Our global equity positions performed nicely, including investments in undervalued euro-zone areas like Germany and Italy, as well as emerging markets such as India, China, and Hong Kong.  Our diversifiers (merger arbitrage and absolute return funds) delivered small but positive returns as well.  Finally, our US equity investments were very marginally positive, similar to the S&P 500 index.

Q: What didn’t work?

There were two meaningful drags on the portfolios during Q1, both of which were relevant for our Tactical – Absolute and Active strategies only.

The first was our exposure to commodities, which continued to decline.  Of particular note, we took a small position in the energy sector mid-quarter, when it appeared to be recovering from a massive 6-month prior price decline of 60% (from $110/barrel to $40-50/barrel).  While these energy positions rose for a few days, they subsequently began to decline once again, and our trailing stop approach triggered a sale for a small protective loss.

Even after a 60% decline, it is quite possible that declines could continue from current levels down to $20-30/barrel (50% lower from current levels).  As such, we felt it prudent to cut losses quickly and await a more attractive level for re-entry.

The second drag was our insurance against market declines, in the form of being long volatility (VIX).  This approach has helped portfolios over the past two quarters, but dragged in Q1/15 as the VIX index declined.  We believe this will be a major performer during the next bear market.

Net Results for Q1/2015

Nearly all portfolios in our Index, Global Rotation, and Tactical-Emerging strategies posted modest gains, with global assets helping to drive results above flat US returns.

Conversely, most Tactical – Absolute & Active portfolios posted small losses, with the energy trade loss and the VIX insurance costs negating out the positive gains from global assets.  We did generate a positive return for the quarter in HNW portfolios, as our multi-strategy approach delivered returns, despite being conservatively positioned.

Tactically, we continue to believe that caution is warranted, and we remain focused on capital preservation.  As declines occur, more opportunities will present themselves and while we are waiting, we continue to search for new opportunities in private equity, global assets, and eventually US equity & fixed income once they meaningfully decline.

Why cash is sometimes king!

Looking Ahead to Q2/2015

It is interesting how cash can go highly into and out of favor at bottoms and tops of markets.  Where cash was king in 2008-2009 when markets were crashing, cash today is scorned. “I want to put my cash to work” is a common phrase used today, as it was used in 2007, and 2000 right before major market declines.

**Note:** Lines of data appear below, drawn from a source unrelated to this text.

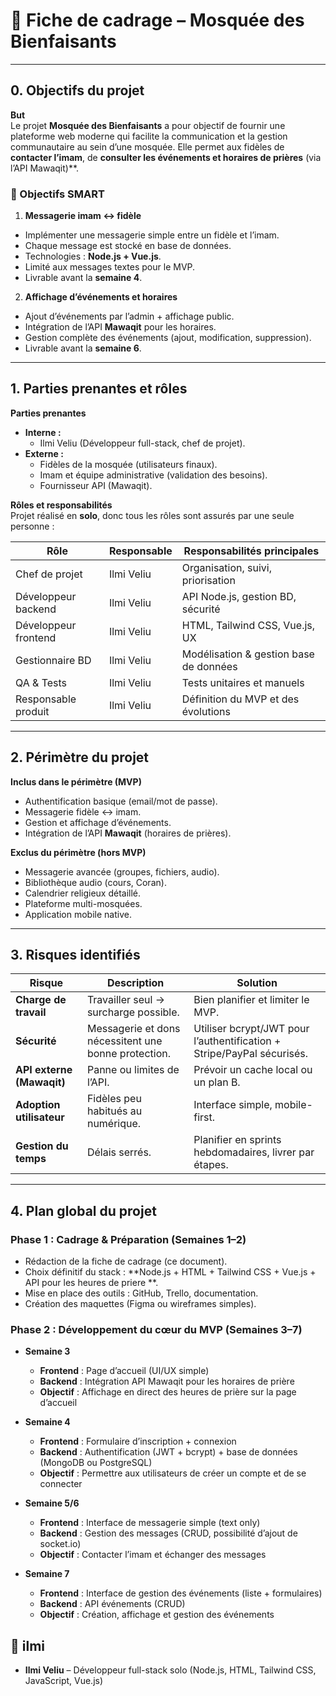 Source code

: # 📘 Fiche de cadrage – Mosquée des Bienfaisants

---

## 0. Objectifs du projet  

**But**  
Le projet **Mosquée des Bienfaisants** a pour objectif de fournir une plateforme web moderne qui facilite la communication et la gestion communautaire au sein d’une mosquée. Elle permet aux fidèles de **contacter l’imam**, de **consulter les événements et horaires de prières** (via l’API Mawaqit)**.  

### 🎯 Objectifs SMART  

1. **Messagerie imam ↔ fidèle**  
- Implémenter une messagerie simple entre un fidèle et l’imam.  
- Chaque message est stocké en base de données.  
- Technologies : **Node.js + Vue.js**.  
- Limité aux messages textes pour le MVP.  
- Livrable avant la **semaine 4**.  

2. **Affichage d’événements et horaires**  
- Ajout d’événements par l’admin + affichage public.  
- Intégration de l’API **Mawaqit** pour les horaires.  
- Gestion complète des événements (ajout, modification, suppression).  
- Livrable avant la **semaine 6**.  


---

## 1. Parties prenantes et rôles  

**Parties prenantes**  
- **Interne :**  
  - Ilmi Veliu (Développeur full-stack, chef de projet).  
- **Externe :**  
  - Fidèles de la mosquée (utilisateurs finaux).  
  - Imam et équipe administrative (validation des besoins).  
  - Fournisseur API (Mawaqit).  

**Rôles et responsabilités**  
Projet réalisé en **solo**, donc tous les rôles sont assurés par une seule personne :  

| Rôle                | Responsable | Responsabilités principales |
|---------------------|-------------|-----------------------------|
| Chef de projet      | Ilmi Veliu  | Organisation, suivi, priorisation |
| Développeur backend | Ilmi Veliu  | API Node.js, gestion BD, sécurité |
| Développeur frontend| Ilmi Veliu  | HTML, Tailwind CSS, Vue.js, UX |
| Gestionnaire BD     | Ilmi Veliu  | Modélisation & gestion base de données |
| QA & Tests          | Ilmi Veliu  | Tests unitaires et manuels |
| Responsable produit | Ilmi Veliu  | Définition du MVP et des évolutions |

---

## 2. Périmètre du projet  

**Inclus dans le périmètre (MVP)**  
- Authentification basique (email/mot de passe).  
- Messagerie fidèle ↔ imam.  
- Gestion et affichage d’événements.  
- Intégration de l’API **Mawaqit** (horaires de prières).  

**Exclus du périmètre (hors MVP)**  
- Messagerie avancée (groupes, fichiers, audio).  
- Bibliothèque audio (cours, Coran).  
- Calendrier religieux détaillé.  
- Plateforme multi-mosquées.  
- Application mobile native.  

---

## 3. Risques identifiés  

| Risque                   | Description | Solution |
|---------------------------|-------------|----------|
| **Charge de travail**     | Travailler seul → surcharge possible. | Bien planifier et limiter le MVP. |
| **Sécurité**              | Messagerie et dons nécessitent une bonne protection. | Utiliser bcrypt/JWT pour l’authentification + Stripe/PayPal sécurisés. |
| **API externe (Mawaqit)** | Panne ou limites de l’API. | Prévoir un cache local ou un plan B. |
| **Adoption utilisateur**  | Fidèles peu habitués au numérique. | Interface simple, mobile-first. |
| **Gestion du temps**      | Délais serrés. | Planifier en sprints hebdomadaires, livrer par étapes. |

---

## 4. Plan global du projet  

### Phase 1 : Cadrage & Préparation (Semaines 1–2)  
- Rédaction de la fiche de cadrage (ce document).  
- Choix définitif du stack : **Node.js + HTML + Tailwind CSS + Vue.js + API pour les heures de priere **.  
- Mise en place des outils : GitHub, Trello, documentation.  
- Création des maquettes (Figma ou wireframes simples).  

### Phase 2 : Développement du cœur du MVP (Semaines 3–7)


- **Semaine 3**  
  - **Frontend** : Page d’accueil (UI/UX simple)  
  - **Backend** : Intégration API Mawaqit pour les horaires de prière  
  - **Objectif** : Affichage en direct des heures de prière sur la page d’accueil  
- **Semaine 4**  
  - **Frontend** : Formulaire d’inscription + connexion  
  - **Backend** : Authentification (JWT + bcrypt) + base de données (MongoDB ou PostgreSQL)  
  - **Objectif** : Permettre aux utilisateurs de créer un compte et de se connecter  

- **Semaine 5/6**  
  - **Frontend** : Interface de messagerie simple (text only)  
  - **Backend** : Gestion des messages (CRUD, possibilité d’ajout de socket.io)  
  - **Objectif** : Contacter l’imam et échanger des messages  

- **Semaine 7**  
  - **Frontend** : Interface de gestion des événements (liste + formulaires)  
  - **Backend** : API événements (CRUD)  
  - **Objectif** : Création, affichage et gestion des événements  


## 👤 ilmi 

- **Ilmi Veliu** – Développeur full-stack solo (Node.js, HTML, Tailwind CSS, JavaScript, Vue.js)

However, at peaks and at troughs, views on cash should also be contrarian.  At peaks, when cash is trash, cash should really be king, as a buffer against imminent declines.  And at troughs, when cash is king, cash should really be trash, opting for investments that are significantly undervalued and due to increase over the long-term ahead.

Right now, our view is that cash should be king.  Not only are markets peaking, with imminent declines ahead, but inflation is low and the rapidly rising US dollar (20% gain in last 6-9 months) is helping cash to be worth a lot more.  Priced in US dollars, buying gas is far cheaper today than it was a year ago, traveling overseas is cheaper than it has been in over a decade, and even real estate has started to level off in the last six months.

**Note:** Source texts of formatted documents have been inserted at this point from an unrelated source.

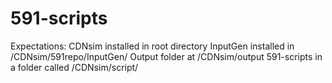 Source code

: 591-scripts
===========
Expectations:
CDNsim installed in root directory
InputGen installed in /CDNsim/591repo/InputGen/
Output folder at /CDNsim/output
591-scripts in a folder called /CDNsim/script/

So enjoy your cash, as it goes farther today than it has in recent history. You will also relish your cash tomorrow when it provides a buffer against market declines, and then becomes the lifeblood of new investments at the bottom of the market cycle.

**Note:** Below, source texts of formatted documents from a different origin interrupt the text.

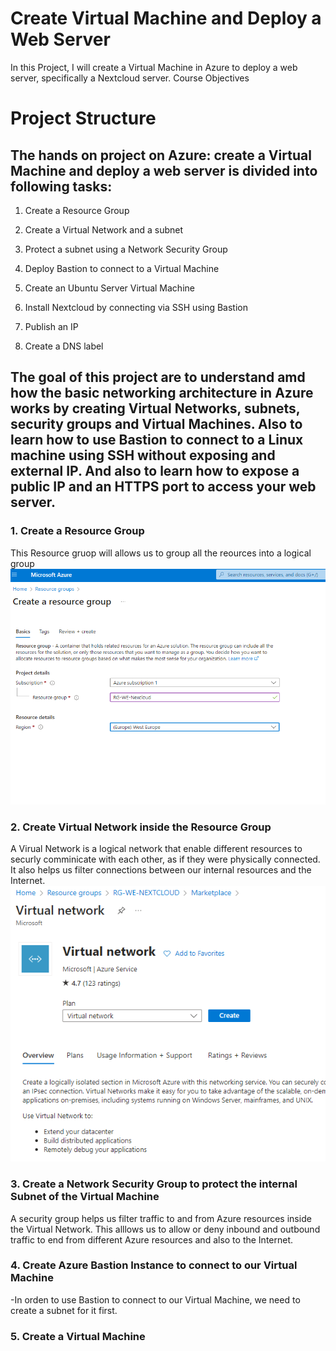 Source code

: # Create Virtual Machine and Deploy a Web Server
In this Project, I will create a Virtual Machine in Azure to deploy a web server, specifically a Nextcloud server.
Course Objectives

# Project Structure
## The hands on project on Azure: create a Virtual Machine and deploy a web server is divided into following tasks:

1. Create a Resource Group

2. Create a Virtual Network and a subnet

3. Protect a subnet using a Network Security Group

4. Deploy Bastion to connect to a Virtual Machine

5. Create an Ubuntu Server Virtual Machine

6.  Install Nextcloud by connecting via SSH using Bastion

7. Publish an IP

8. Create a DNS label

## The goal of this project are to understand amd  how the basic networking architecture in Azure works by creating Virtual Networks, subnets, security groups and Virtual Machines. Also to learn how to use Bastion to connect to a Linux machine using SSH without exposing and external IP. And  also to  learn how to expose a public IP and an HTTPS port to access your web server.

### 1. Create a Resource Group 
This Resource gruop will allows us to group all the reources into a logical group
![Reference Image](pic2.bmp)

### 2.  Create Virtual Network inside the Resource Group
A Virual Network is a logical network that enable different resources to securly comminicate with each other,
as if they were physically connected. 
It also helps us filter connections between our internal resources and the Internet.
![Reference Image](pic3.bmp)

### 3. Create a Network Security Group to protect the internal Subnet of the Virtual Machine 
A security group helps us filter traffic to and from Azure resources inside the Virtual Network.
This alllows us to allow or deny inbound and outbound traffic to end from different Azure resources and also to the Internet.

### 4. Create Azure Bastion Instance to connect to our Virtual Machine
  -In orden to use Bastion to connect to our Virtual Machine, we need to create a subnet for it first.

### 5. Create a Virtual Machine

Until such time, we will tactically continue to search for more undervalued opportunities, but will never get sucked into the “putting all my cash to work” philosophy that is so strong at tops of bull markets.

For Global Index and Rotation portfolios, cash is not used as an asset class, but having cash on the side means that there will be an opportunity ahead to put money to work once the market eventually declines.